To keep the pie crust edges from getting too dark while the filling cooks, cover the edge with a pie crust shield.
To make a pie crust shield:
- Before you start making crust turn your pie pan over on a sheet of aluminum foil.
- Trace a circle around the pie pan with a pencil (don’t press too hard)
- Remove the pie pan.
- Draw a circle approximately 1 inch inside the circle and one about 1 inch outside the original circle. Cut out the using the inside and outside circle as your guides.

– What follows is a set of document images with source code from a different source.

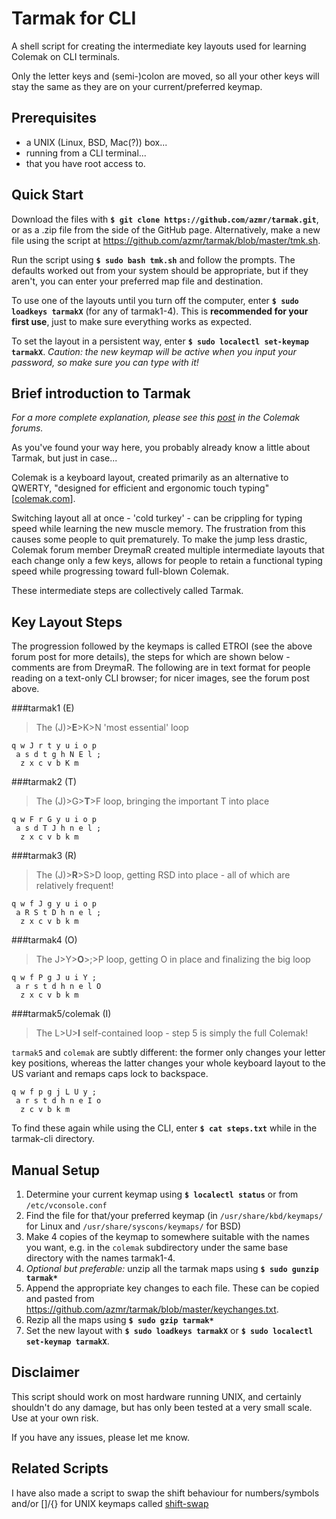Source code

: # Tarmak for CLI
A shell script for creating the intermediate key layouts used for learning Colemak on CLI terminals.

Only the letter keys and (semi-)colon are moved, so all your other keys will stay the same as they are on your current/preferred keymap.

## Prerequisites
 - a UNIX (Linux, BSD, Mac(?)) box...
 - running from a CLI terminal...
 - that you have root access to.

## Quick Start
Download the files with **`$ git clone https://github.com/azmr/tarmak.git`**, or as a .zip file from the side of the GitHub page. Alternatively, make a new file using the script at https://github.com/azmr/tarmak/blob/master/tmk.sh.

Run the script using **`$ sudo bash tmk.sh`** and follow the prompts.
The defaults worked out from your system should be appropriate, but if they aren't, you can enter your preferred map file and destination.

To use one of the layouts until you turn off the computer, enter **`$ sudo loadkeys tarmakX`** (for any of tarmak1-4). This is **recommended for your first use**, just to make sure everything works as expected.

To set the layout in a persistent way, enter **`$ sudo localectl set-keymap tarmakX`**. *Caution: the new keymap will be active when you input your password, so make sure you can type with it!*

## Brief introduction to Tarmak
*For a more complete explanation, please see this [post](http://forum.colemak.com/viewtopic.php?id=1858 "Learn Colemak in steps with the Tarmak layouts!") in the Colemak forums.*

As you've found your way here, you probably already know a little about Tarmak, but just in case...

Colemak is a keyboard layout, created primarily as an alternative to QWERTY, "designed for efficient and ergonomic touch typing" [[colemak.com](http://colemak.com)].

Switching layout all at once - 'cold turkey' - can be crippling for typing speed while learning the new muscle memory.
The frustration from this causes some people to quit prematurely.
To make the jump less drastic, Colemak forum member DreymaR created multiple intermediate layouts that each change only a few keys, allows for people to retain a functional typing speed while progressing toward full-blown Colemak.

These intermediate steps are collectively called Tarmak.

## Key Layout Steps
The progression followed by the keymaps is called ETROI (see the above forum post for more details), the steps for which are shown below - comments are from DreymaR. The following are in text format for people reading on a text-only CLI browser; for nicer images, see the forum post above.

###tarmak1 (E)
>The (J)>__E__>K>N 'most essential' loop

```
q w J r t y u i o p
 a s d t g h N E l ;
  z x c v b K m
```

###tarmak2 (T)
>The (J)>G>__T__>F loop, bringing the important T into place

```
q w F r G y u i o p
 a s d T J h n e l ;
  z x c v b k m
```

###tarmak3 (R)
>The (J)>__R__>S>D loop, getting RSD into place - all of which are relatively frequent!

```
q w f J g y u i o p
 a R S t D h n e l ;
  z x c v b k m
```

###tarmak4 (O)
>The J>Y>__O__>;>P loop, getting O in place and finalizing the big loop

```
q w f P g J u i Y ;
 a r s t d h n e l O
  z x c v b k m
```

###tarmak5/colemak (I)
>The L>U>__I__ self-contained loop - step 5 is simply the full Colemak!

`tarmak5` and `colemak` are subtly different: the former only changes your letter key positions, whereas the latter changes your whole keyboard layout to the US variant and remaps caps lock to backspace.

```
q w f p g j L U y ;
 a r s t d h n e I o
  z c v b k m
```

To find these again while using the CLI, enter **`$ cat steps.txt`** while in the tarmak-cli directory.

## Manual Setup
1. Determine your current keymap using **`$ localectl status`** or from `/etc/vconsole.conf`
2. Find the file for that/your preferred keymap (in `/usr/share/kbd/keymaps/` for Linux and `/usr/share/syscons/keymaps/` for BSD)
3. Make 4 copies of the keymap to somewhere suitable with the names you want, e.g. in the `colemak` subdirectory under the same base directory with the names tarmak1-4.
4. *Optional but preferable:* unzip all the tarmak maps using **`$ sudo gunzip tarmak*`**
5. Append the appropriate key changes to each file. These can be copied and pasted from https://github.com/azmr/tarmak/blob/master/keychanges.txt.
6. Rezip all the maps using **`$ sudo gzip tarmak*`**
7. Set the new layout with **`$ sudo loadkeys tarmakX`** or **`$ sudo localectl set-keymap tarmakX`**.

## Disclaimer
This script should work on most hardware running UNIX, and certainly shouldn't do any damage, but has only been tested at a very small scale.
Use at your own risk.

If you have any issues, please let me know.

## Related Scripts
I have also made a script to swap the shift behaviour for numbers/symbols and/or []/{} for UNIX keymaps called [shift-swap](https://github.com/azmr/shift-swap)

- Place the ring around crust edge and shape gently to keep in place.
- Glass, ceramic, and dull metal pie pans are best.
- Pizza stones are great for pies. Be sure to put the pie on a baking sheet to keep spillovers from hitting the stone. Place the baking sheet directly on the stone on the rack. This will ensure that the bottom of the pie crust gets completely cooked with the rest of the pie.
- Use an egg wash of 1 large egg yolk and 1 tablespoon of milk or cream for a lovely rich finish on the top crust.
·To seal a pre-baked crust try brushing it with egg white after the 10 minutes are up and bake for an additional 3 minutes.
Do not forget to cut vents of some kind in top crusts. This could be simple slits or more fancy shapes. Failure to make vents will result in either a dome-shaped crust with the filling far below or a colossal mess in your oven when the steam blows the top off of your pie.
Although some recipes will call for you working the fat and water in with your fingers, I recommend that you avoid it. Your fingertips are warm… and for this process, heat is the enemy. If you do not have a food processor, use a pastry blender or two knives.
I may have missed some tips here. If you have tried and true methods, please share. Finally, pies take practice. You will only get better at it with experience. Make some mistakes… it’s only dough.